New York Times December 8, 2003, - Five Eminences of the
Arts Are Honored, and They Don't Even Have to Perform
State Sec
Colin L Powell hosts dinner for Carol Burnett, Mike Nichols,
Itzhak Perlman, James Brown and Loretta Lynn, winners of
Kennedy Center Honors for lifetime achievement in arts; Pres
Bush lauds artists at White House reception before awards
are presented at Kennedy Center gala.
The Tennessean - 'National treasure' Loretta Lynn
receives Kennedy Center Honor
By PETER COOPER
Staff Writer
WASHINGTON — Loretta Lynn walked in from a night as crisp
and cold as a frozen tuxedo, moved across plush red carpet
and entered a building filled with chandeliers and famous
people, with warmth, applause and adoration.
Yesterday evening was a night of tribute to Lynn, a woman
whom former President Bush called ''a national treasure,''
who was being cheered for receiving a Kennedy Center Honor,
an award akin to British knighthood or the French Legion of
Honor.
The scene was nothing at all like the hillside cabin of
Lynn's Kentucky childhood, the place she wrote of in her
autobiography in song — Coal Miner's Daughter. Yet by her
very presence, Lynn seemed to bring the Butcher Holler house
— the center of an upbringing that has been her burden and
her muse — with her. The home was there last night, as real
as the coal miner's daughter sitting in the president's box.
For her part, Lynn smiled and cried a few tears as a stream
of esteemed friends and admirers approached the gleaming
white stage at the Kennedy Center for the Performing Arts'
Opera House to speak glowing words or to sing her songs.
One of those people was Bush, the first president to so
honor an inductee, who said, ''What Norman Rockwell did with
paint, Loretta still does with her voice and guitar.''
Lynn — the fourth country artist to receive a Kennedy honor
since the award show's 1978 inception — was the first of
five honorees at yesterday's show, sharing the night with
''Godfather of Soul'' James Brown, actress Carol Burnett,
director Mike Nichols and violinist Itzhak Perlman.

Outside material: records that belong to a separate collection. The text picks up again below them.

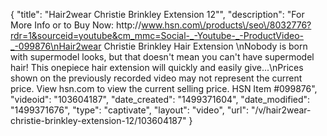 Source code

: {
    "title": "Hair2wear Christie Brinkley Extension  12\"",
    "description": "For More Info or to Buy Now: http:\/\/www.hsn.com\/products\/seo\/8032776?rdr=1&sourceid=youtube&cm_mmc=Social-_-Youtube-_-ProductVideo-_-099876\nHair2wear Christie Brinkley Hair Extension  \nNobody is born with supermodel looks, but that doesn't mean you can't have supermodel hair! This onepiece hair extension will quickly and easily give...\nPrices shown on the previously recorded video may not represent the current price.  View hsn.com to view the current selling price. HSN Item #099876",
    "videoid": "103604187",
    "date_created": "1499371604",
    "date_modified": "1499371676",
    "type": "captivate",
    "layout": "video",
    "url": "\/v\/hair2wear-christie-brinkley-extension-12\/103604187"
} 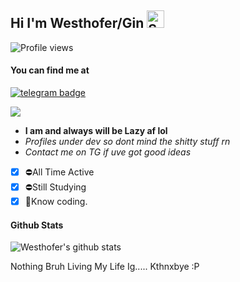 
## Hi I'm Westhofer/Gin <img src="https://user-images.githubusercontent.com/1303154/88677602-1635ba80-d120-11ea-84d8-d263ba5fc3c0.gif" width="28px" alt="Sup">
![Profile views](https://komarev.com/ghpvc/?username=Westhofer&color=red&style=flat-square&label=Profile+Views)
#### You can find me at
[![telegram badge](https://img.shields.io/badge/@Westhofer-30302f?style=for-the-badge&logo=telegram)](https://t.me/jginn)

<img src="https://user-images.githubusercontent.com/72937831/101273286-d069bc80-37b9-11eb-8585-d882d7d90d2d.gif">

- **I am and always will be Lazy af lol**
- _Profiles under dev so dont mind the shitty stuff rn_
- _Contact me on TG if uve got good ideas_

- [x] ⛔All Time Active
- [x] ⛔Still Studying
- [x] 🚫Know coding.

#### Github Stats

![Westhofer's github stats](https://github-readme-stats.vercel.app/api?username=Westhofer&show_icons=true&theme=chartreuse-dark&hide_title=true)

</details>

Nothing Bruh Living My Life Ig.....
Kthnxbye :P












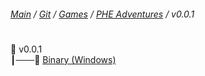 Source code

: ###### [Main](https://pikakid98.github.io) / [Git](https://git-pikakid98.github.io) / [Games](https://git-pikakid98.github.io/games) / [PHE Adventures](https://git-pikakid98.github.io/games/phe-adventures) / v0.0.1
<h1></h1>

📂 v0.0.1
\
┃───📄 [Binary (Windows)](https://github.com/Git-Pikakid98/phe-adventures/releases/download/v0.0.1/PHE.Adventures.V0.0.1.Pre-Alpha.7z)
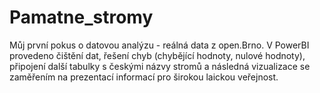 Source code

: # Pamatne_stromy
Můj první pokus o datovou analýzu - reálná data z open.Brno. V PowerBI provedeno čištění dat, řešení chyb (chybějící hodnoty, nulové hodnoty), připojení další tabulky s českými názvy stromů a následná vizualizace se zaměřením na prezentací informací pro širokou laickou veřejnost.
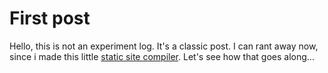 # First post

Hello, this is not an experiment log. It's a classic post. I can rant away now, since i made
this little [static site compiler](../../../scripts/blog/). Let's see how that goes along...


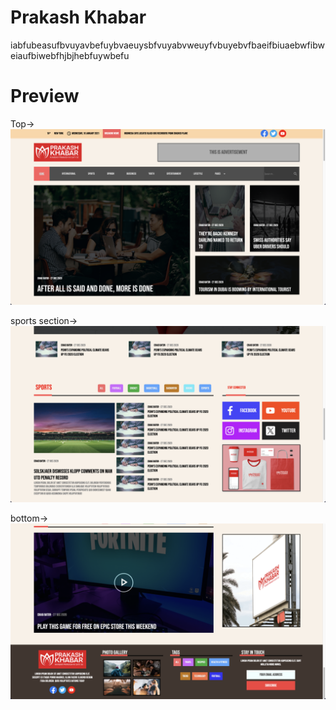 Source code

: # Prakash Khabar
iabfubeasufbvuyavbefuybvaeuysbfvuyabvweuyfvbuyebvfbaeifbiuaebwfibweiaufbiwebfhjbjhebfuywbefu

# Preview
Top->
![](images/main.png)

sports section->
![](images/sports.png)

bottom->
![](images/footer.png)

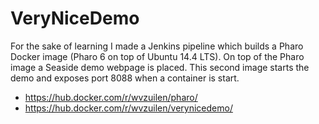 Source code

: # VeryNiceDemo

For the sake of learning I made a Jenkins pipeline which builds a Pharo Docker image (Pharo 6 on top of Ubuntu 14.4 LTS).
On top of the Pharo image a Seaside demo webpage is placed. This second image starts the demo and exposes port 8088 when a container is start.

* https://hub.docker.com/r/wvzuilen/pharo/
* https://hub.docker.com/r/wvzuilen/verynicedemo/
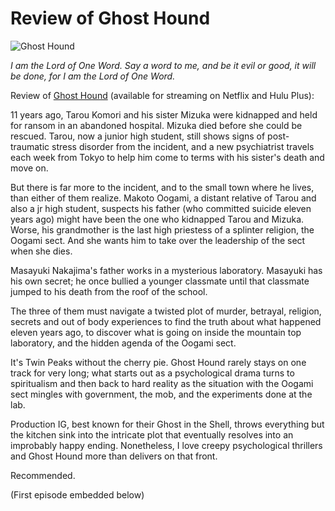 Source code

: # Review of Ghost Hound

![](http://westkarana.com/wp-content/uploads/2011/08/ghosthoundf-480x413.jpg "Ghost Hound")

*I am the Lord of One Word. Say a word to me, and be it evil or good, it will be done, for I am the Lord of One Word.*

Review of [Ghost Hound](http://en.wikipedia.org/wiki/Ghost_Hound) (available for streaming on Netflix and Hulu Plus):

11 years ago, Tarou Komori and his sister Mizuka were kidnapped and held for ransom in an abandoned hospital. Mizuka died before she could be rescued. Tarou, now a junior high student, still shows signs of post-traumatic stress disorder from the incident, and a new psychiatrist travels each week from Tokyo to help him come to terms with his sister's death and move on.

But there is far more to the incident, and to the small town where he lives, than either of them realize. Makoto Oogami, a distant relative of Tarou and also a jr high student, suspects his father (who committed suicide eleven years ago) might have been the one who kidnapped Tarou and Mizuka. Worse, his grandmother is the last high priestess of a splinter religion, the Oogami sect. And she wants him to take over the leadership of the sect when she dies.

Masayuki Nakajima's father works in a mysterious laboratory. Masayuki has his own secret; he once bullied a younger classmate until that classmate jumped to his death from the roof of the school.

The three of them must navigate a twisted plot of murder, betrayal, religion, secrets and out of body experiences to find the truth about what happened eleven years ago, to discover what is going on inside the mountain top laboratory, and the hidden agenda of the Oogami sect.

It's Twin Peaks without the cherry pie. Ghost Hound rarely stays on one track for very long; what starts out as a psychological drama turns to spiritualism and then back to hard reality as the situation with the Oogami sect mingles with government, the mob, and the experiments done at the lab.

Production IG, best known for their Ghost in the Shell, throws everything but the kitchen sink into the intricate plot that eventually resolves into an improbably happy ending. Nonetheless, I love creepy psychological thrillers and Ghost Hound more than delivers on that front.

Recommended.

(First episode embedded below)



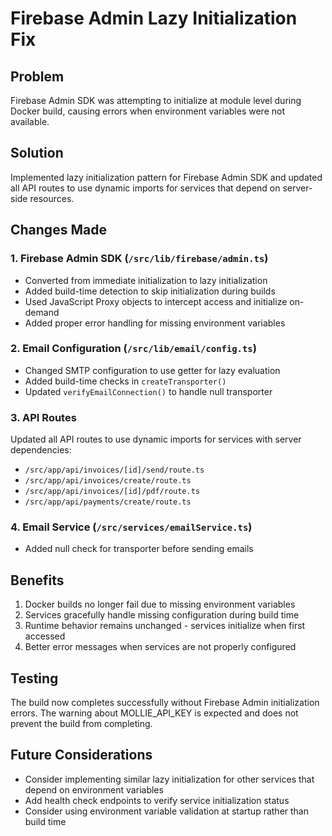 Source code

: # Firebase Admin Lazy Initialization Fix

## Problem

Firebase Admin SDK was attempting to initialize at module level during Docker build, causing errors when environment variables were not available.

## Solution

Implemented lazy initialization pattern for Firebase Admin SDK and updated all API routes to use dynamic imports for services that depend on server-side resources.

## Changes Made

### 1. Firebase Admin SDK (`/src/lib/firebase/admin.ts`)

- Converted from immediate initialization to lazy initialization
- Added build-time detection to skip initialization during builds
- Used JavaScript Proxy objects to intercept access and initialize on-demand
- Added proper error handling for missing environment variables

### 2. Email Configuration (`/src/lib/email/config.ts`)

- Changed SMTP configuration to use getter for lazy evaluation
- Added build-time checks in `createTransporter()`
- Updated `verifyEmailConnection()` to handle null transporter

### 3. API Routes

Updated all API routes to use dynamic imports for services with server dependencies:

- `/src/app/api/invoices/[id]/send/route.ts`
- `/src/app/api/invoices/create/route.ts`
- `/src/app/api/invoices/[id]/pdf/route.ts`
- `/src/app/api/payments/create/route.ts`

### 4. Email Service (`/src/services/emailService.ts`)

- Added null check for transporter before sending emails

## Benefits

1. Docker builds no longer fail due to missing environment variables
2. Services gracefully handle missing configuration during build time
3. Runtime behavior remains unchanged - services initialize when first accessed
4. Better error messages when services are not properly configured

## Testing

The build now completes successfully without Firebase Admin initialization errors. The warning about MOLLIE_API_KEY is expected and does not prevent the build from completing.

## Future Considerations

- Consider implementing similar lazy initialization for other services that depend on environment variables
- Add health check endpoints to verify service initialization status
- Consider using environment variable validation at startup rather than build time
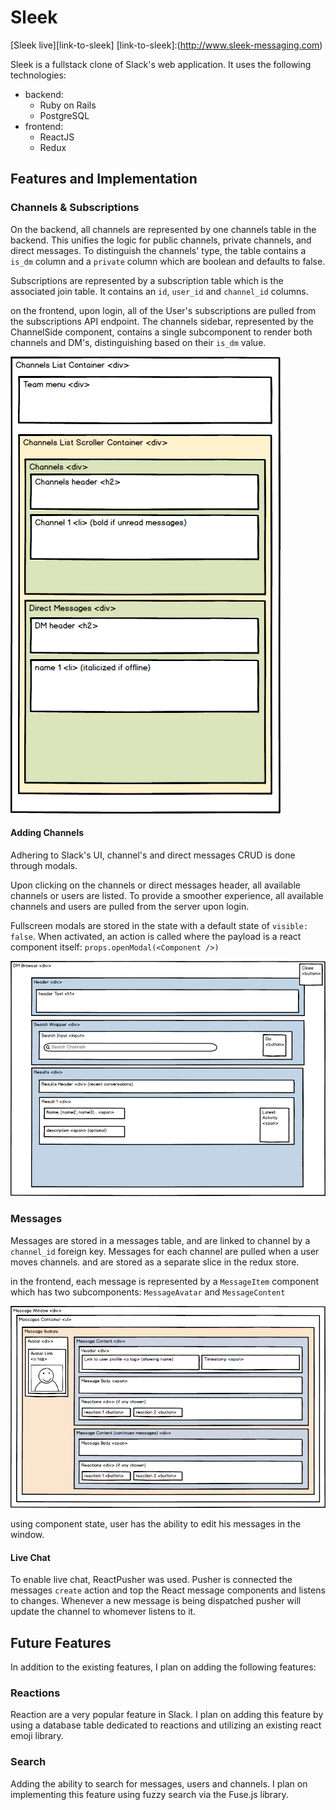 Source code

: # **Sleek**

[Sleek live][link-to-sleek]
[link-to-sleek]:(http://www.sleek-messaging.com)

Sleek is a fullstack clone of Slack's web application.
It uses the following technologies:
* backend:
  + Ruby on Rails
  + PostgreSQL
* frontend:
  + ReactJS
  + Redux

## Features and Implementation
### Channels & Subscriptions
On the backend, all channels are represented by one channels table in the backend. This unifies the logic for public channels, private channels, and direct messages. To distinguish the channels' type, the table contains a `is_dm` column and a `private` column which are boolean and defaults to false.

Subscriptions are represented by a subscription table which is the associated join table. It contains an `id`, `user_id` and `channel_id` columns.

on the frontend, upon login, all of the User's subscriptions are pulled from the subscriptions API endpoint. The channels sidebar, represented by the ChannelSide component, contains a single subcomponent to render both channels and DM's, distinguishing based on their `is_dm` value.

![image of channels' sidebar](docs/wireframes/Channels-sidebar.png)

#### Adding Channels
Adhering to Slack's UI, channel's and direct messages CRUD is done through modals.

Upon clicking on the channels or direct messages header, all available channels or users are listed. To provide a smoother experience, all available channels and users are pulled from the server upon login.

Fullscreen modals are stored in the state with a default state of `visible: false`. When activated, an action is called where the payload is a react component itself: `props.openModal(<Component />)`

![image of channels' component](docs/wireframes/All-direct-messages.png)

### Messages
Messages are stored in a messages table, and are linked to channel by a `channel_id` foreign key.
Messages for each channel are pulled when a user moves channels. and are stored as a separate slice in the redux store.

in the frontend, each message is represented by a `MessageItem` component which has two subcomponents: `MessageAvatar` and `MessageContent`

![image of chat component](docs/wireframes/Chat.png)

using component state, user has the ability to edit his messages in the window.

#### Live Chat
To enable live chat, ReactPusher was used. Pusher is connected the messages `create` action and top the React message components and listens to changes. Whenever a new message is being dispatched pusher will update the channel to whomever listens to it.

## Future Features
In addition to the existing features, I plan on adding the following features:

### Reactions
Reaction are a very popular feature in Slack. I plan on adding this feature by using a database table dedicated to reactions and utilizing an existing react emoji library.

### Search
Adding the ability to search for messages, users and channels. I plan on implementing this feature using fuzzy search via the Fuse.js library.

Sissy Spacek — the actress who won an Academy Award for her
portrayal of Lynn in the movie Coal Miner's Daughter — was
the first to speak about Lynn.
''I loved being you,'' she said, directing her comments to
the box that held Lynn, President Bush and other honorees.
''I would have gone on being you for the rest of my life,
but everybody knows there's only one Loretta Lynn.''
The actress introduced a video that depicted Lynn's rise
from a mountain childhood to a place among American music's
superstars.
Then former President Bush spoke, joking that his lack of
musical talent precluded him from delivering ''a special
rendition of Who Was That Stranger?''
After that, it was on to the music. Reba McEntire was the
first to sing, knocking out a feisty version of You're
Lookin' At Country.
Next, Garth Brooks stepped out of his retirement to join
Trisha Yearwood for a take on Lynn's duet with Conway Twitty,
Louisiana Woman, Mississippi Man.
Lyle Lovett offered a wry-but-right version of Lynn's Rated
X, even going so far as to repeat Lynn's spoken aside near
song's end, ''Why, us women don't have a chance.''
And then Patty Loveless, herself a cousin of Lynn and the
daughter of a miner, delivered Lynn's signature Coal Miner's
Daughter, singing of the Van Lear coal mine, of a mother who
read the Bible by a coal oil light, and of the sheer
exhaustion that accompanies such an existence.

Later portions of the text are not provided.